Work to be completed:
The full set of entries is to be printed exactly, with pictures excluded.

---

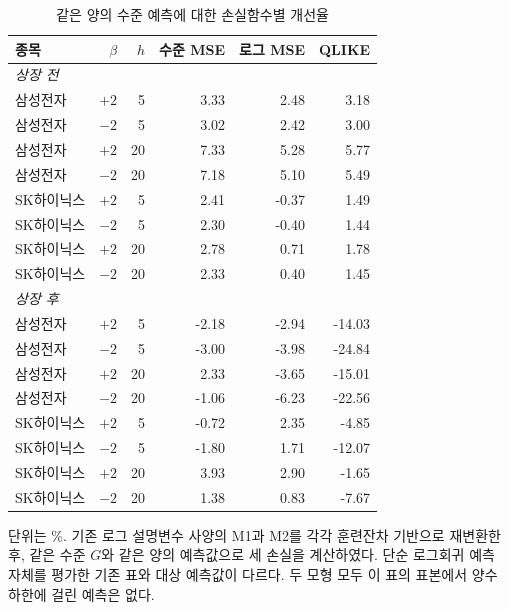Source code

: \begin{table}[htbp]\centering\small
\caption{같은 양의 수준 예측에 대한 손실함수별 개선율}\label{tab:common_loss}
\begin{tabular}{lrrrrr}\toprule
종목 & $\beta$ & $h$ & 수준 MSE & 로그 MSE & QLIKE\\\midrule
\multicolumn{6}{l}{\textit{상장 전}}\\
삼성전자 & $+2$ & 5 & 3.33 & 2.48 & 3.18\\
삼성전자 & $-2$ & 5 & 3.02 & 2.42 & 3.00\\
삼성전자 & $+2$ & 20 & 7.33 & 5.28 & 5.77\\
삼성전자 & $-2$ & 20 & 7.18 & 5.10 & 5.49\\
SK하이닉스 & $+2$ & 5 & 2.41 & -0.37 & 1.49\\
SK하이닉스 & $-2$ & 5 & 2.30 & -0.40 & 1.44\\
SK하이닉스 & $+2$ & 20 & 2.78 & 0.71 & 1.78\\
SK하이닉스 & $-2$ & 20 & 2.33 & 0.40 & 1.45\\
\midrule
\multicolumn{6}{l}{\textit{상장 후}}\\
삼성전자 & $+2$ & 5 & -2.18 & -2.94 & -14.03\\
삼성전자 & $-2$ & 5 & -3.00 & -3.98 & -24.84\\
삼성전자 & $+2$ & 20 & 2.33 & -3.65 & -15.01\\
삼성전자 & $-2$ & 20 & -1.06 & -6.23 & -22.56\\
SK하이닉스 & $+2$ & 5 & -0.72 & 2.35 & -4.85\\
SK하이닉스 & $-2$ & 5 & -1.80 & 1.71 & -12.07\\
SK하이닉스 & $+2$ & 20 & 3.93 & 2.90 & -1.65\\
SK하이닉스 & $-2$ & 20 & 1.38 & 0.83 & -7.67\\
\bottomrule\end{tabular}
\smallskip
\begin{minipage}{0.97\textwidth}\footnotesize 단위는 \%. 기존 로그 설명변수 사양의 M1과 M2를 각각 훈련잔차 기반으로 재변환한 후, 같은 수준 $G$와 같은 양의 예측값으로 세 손실을 계산하였다. 단순 로그회귀 예측 자체를 평가한 기존 표와 대상 예측값이 다르다. 두 모형 모두 이 표의 표본에서 양수 하한에 걸린 예측은 없다.\end{minipage}
\end{table}
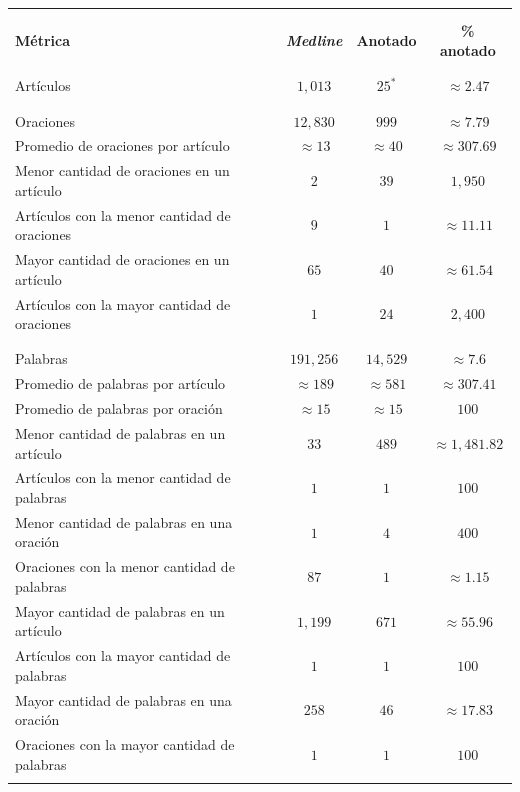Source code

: \begin{table}[H]
	\begin{center}
		\begin{tabular}{lccc}
			\noalign{\hrule height 1pt}\\
			\vspace{-0.35in}\\
			\textbf{Métrica} & \textbf{\textit{Medline}} & \textbf{Anotado} & \textbf{\% anotado}\\
			\hline\\
			\vspace{-0.35in}\\
			Artículos & $1,013$ & $25^*$ & $\approx2.47$\\
			\hline\\
			\vspace{-0.35in}\\
			Oraciones & $12,830$ & $999$ & $\approx7.79$\\
			Promedio de oraciones por artículo & $\approx13$ & $\approx40$ & $\approx307.69$\\
			Menor cantidad de oraciones en un artículo & $2$ & $39$ & $1,950$\\
			Artículos con la menor cantidad de oraciones & $9$ & $1$ & $\approx11.11$\\
			Mayor cantidad de oraciones en un artículo & $65$ & $40$ & $\approx61.54$\\
			Artículos con la mayor cantidad de oraciones & $1$ & $24$ & $2,400$\\
			\hline\\
			\vspace{-0.35in}\\
			Palabras & $191,256$ & $14,529$ & $\approx7.6$\\
			Promedio de palabras por artículo & $\approx189$ & $\approx581$ & $\approx307.41$\\
			Promedio de palabras por oración & $\approx15$ & $\approx15$ & $100$\\
			Menor cantidad de palabras en un artículo & $33$ & $489$ & $\approx1,481.82$\\
			Artículos con la menor cantidad de palabras & $1$ & $1$ & $100$\\
			Menor cantidad de palabras en una oración & $1$ & $4$ & $400$\\
			Oraciones con la menor cantidad de palabras & $87$ & $1$ & $\approx1.15$\\
			Mayor cantidad de palabras en un artículo & $1,199$ & $671$ & $\approx55.96$\\
			Artículos con la mayor cantidad de palabras & $1$ & $1$ & $100$\\
			Mayor cantidad de palabras en una oración & $258$ & $46$ & $\approx17.83$\\
			Oraciones con la mayor cantidad de palabras & $1$ & $1$ & $100$\\
			\noalign{\hrule height 1pt}\\
		\end{tabular}


\end{center}
\end{table}
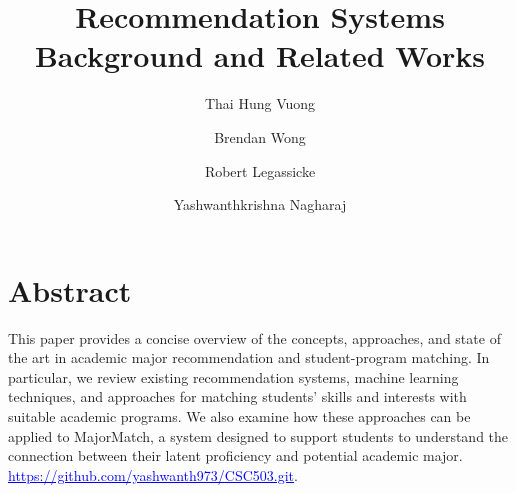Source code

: \documentclass[sigconf]{acmart}
\begin{document}

\title{Recommendation Systems Background and Related Works}


\author{Thai Hung Vuong}

\author{Brendan Wong}

\author{Robert Legassicke}

\author{Yashwanthkrishna Nagharaj}


\maketitle


\section*{Abstract}

This paper provides a concise overview of the concepts, approaches, and state of the art in academic major recommendation and student-program matching. In particular, we review existing recommendation systems, machine learning techniques, and approaches for matching students' skills and interests with suitable academic programs. We also examine how these approaches can be applied to MajorMatch, a system designed to support students to understand the connection between their latent proficiency and potential academic major. \href{https://github.com/yashwanth973/CSC503.git}
{\textcolor{blue}{\underline{https://github.com/yashwanth973/CSC503.git}}}.

\setcounter{section}{1}
\setcounter{subsection}{0}
\end{document}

---

Answer to this task:
Source code

: \begin{table}[htbp]\centering\small
\caption{같은 양의 수준 예측에 대한 손실함수별 개선율}\label{tab:common_loss}
\begin{tabular}{lrrrrr}\toprule
종목 & $\beta$ & $h$ & 수준 MSE & 로그 MSE & QLIKE\\\midrule
\multicolumn{6}{l}{\textit{상장 전}}\\
삼성전자 & $+2$ & 5 & 3.33 & 2.48 & 3.18\\
삼성전자 & $-2$ & 5 & 3.02 & 2.42 & 3.00\\
삼성전자 & $+2$ & 20 & 7.33 & 5.28 & 5.77\\
삼성전자 & $-2$ & 20 & 7.18 & 5.10 & 5.49\\
SK하이닉스 & $+2$ & 5 & 2.41 & -0.37 & 1.49\\
SK하이닉스 & $-2$ & 5 & 2.30 & -0.40 & 1.44\\
SK하이닉스 & $+2$ & 20 & 2.78 & 0.71 & 1.78\\
SK하이닉스 & $-2$ & 20 & 2.33 & 0.40 & 1.45\\
\midrule
\multicolumn{6}{l}{\textit{상장 후}}\\
삼성전자 & $+2$ & 5 & -2.18 & -2.94 & -14.03\\
삼성전자 & $-2$ & 5 & -3.00 & -3.98 & -24.84\\
삼성전자 & $+2$ & 20 & 2.33 & -3.65 & -15.01\\
삼성전자 & $-2$ & 20 & -1.06 & -6.23 & -22.56\\
SK하이닉스 & $+2$ & 5 & -0.72 & 2.35 & -4.85\\
SK하이닉스 & $-2$ & 5 & -1.80 & 1.71 & -12.07\\
SK하이닉스 & $+2$ & 20 & 3.93 & 2.90 & -1.65\\
SK하이닉스 & $-2$ & 20 & 1.38 & 0.83 & -7.67\\
\bottomrule\end{tabular}
\smallskip
\begin{minipage}{0.97\textwidth}\footnotesize 단위는 \%. 기존 로그 설명변수 사양의 M1과 M2를 각각 훈련잔차 기반으로 재변환한 후, 같은 수준 $G$와 같은 양의 예측값으로 세 손실을 계산하였다. 단순 로그회귀 예측 자체를 평가한 기존 표와 대상 예측값이 다르다. 두 모형 모두 이 표의 표본에서 양수 하한에 걸린 예측은 없다.\end{minipage}
\end{table}
Source code

: \begin{table}[H]
	\begin{center}
		\begin{tabular}{lccc}
			\noalign{\hrule height 1pt}\\
			\vspace{-0.35in}\\
			\textbf{Métrica} & \textbf{\textit{Medline}} & \textbf{Anotado} & \textbf{\% anotado}\\
			\hline\\
			\vspace{-0.35in}\\
			Artículos & $1,013$ & $25^*$ & $\approx2.47$\\
			\hline\\
			\vspace{-0.35in}\\
			Oraciones & $12,830$ & $999$ & $\approx7.79$\\
			Promedio de oraciones por artículo & $\approx13$ & $\approx40$ & $\approx307.69$\\
			Menor cantidad de oraciones en un artículo & $2$ & $39$ & $1,950$\\
			Artículos con la menor cantidad de oraciones & $9$ & $1$ & $\approx11.11$\\
			Mayor cantidad de oraciones en un artículo & $65$ & $40$ & $\approx61.54$\\
			Artículos con la mayor cantidad de oraciones & $1$ & $24$ & $2,400$\\
			\hline\\
			\vspace{-0.35in}\\
			Palabras & $191,256$ & $14,529$ & $\approx7.6$\\
			Promedio de palabras por artículo & $\approx189$ & $\approx581$ & $\approx307.41$\\
			Promedio de palabras por oración & $\approx15$ & $\approx15$ & $100$\\
			Menor cantidad de palabras en un artículo & $33$ & $489$ & $\approx1,481.82$\\
			Artículos con la menor cantidad de palabras & $1$ & $1$ & $100$\\
			Menor cantidad de palabras en una oración & $1$ & $4$ & $400$\\
			Oraciones con la menor cantidad de palabras & $87$ & $1$ & $\approx1.15$\\
			Mayor cantidad de palabras en un artículo & $1,199$ & $671$ & $\approx55.96$\\
			Artículos con la mayor cantidad de palabras & $1$ & $1$ & $100$\\
			Mayor cantidad de palabras en una oración & $258$ & $46$ & $\approx17.83$\\
			Oraciones con la mayor cantidad de palabras & $1$ & $1$ & $100$\\
			\noalign{\hrule height 1pt}\\
		\end{tabular}


\end{center}
\end{table}
Source code

: \documentclass[sigconf]{acmart}
\begin{document}

\title{Recommendation Systems Background and Related Works}


\author{Thai Hung Vuong}

\author{Brendan Wong}

\author{Robert Legassicke}

\author{Yashwanthkrishna Nagharaj}


\maketitle


\section*{Abstract}

This paper provides a concise overview of the concepts, approaches, and state of the art in academic major recommendation and student-program matching. In particular, we review existing recommendation systems, machine learning techniques, and approaches for matching students' skills and interests with suitable academic programs. We also examine how these approaches can be applied to MajorMatch, a system designed to support students to understand the connection between their latent proficiency and potential academic major. \href{https://github.com/yashwanth973/CSC503.git}
{\textcolor{blue}{\underline{https://github.com/yashwanth973/CSC503.git}}}.

\setcounter{section}{1}
\setcounter{subsection}{0}
\end{document}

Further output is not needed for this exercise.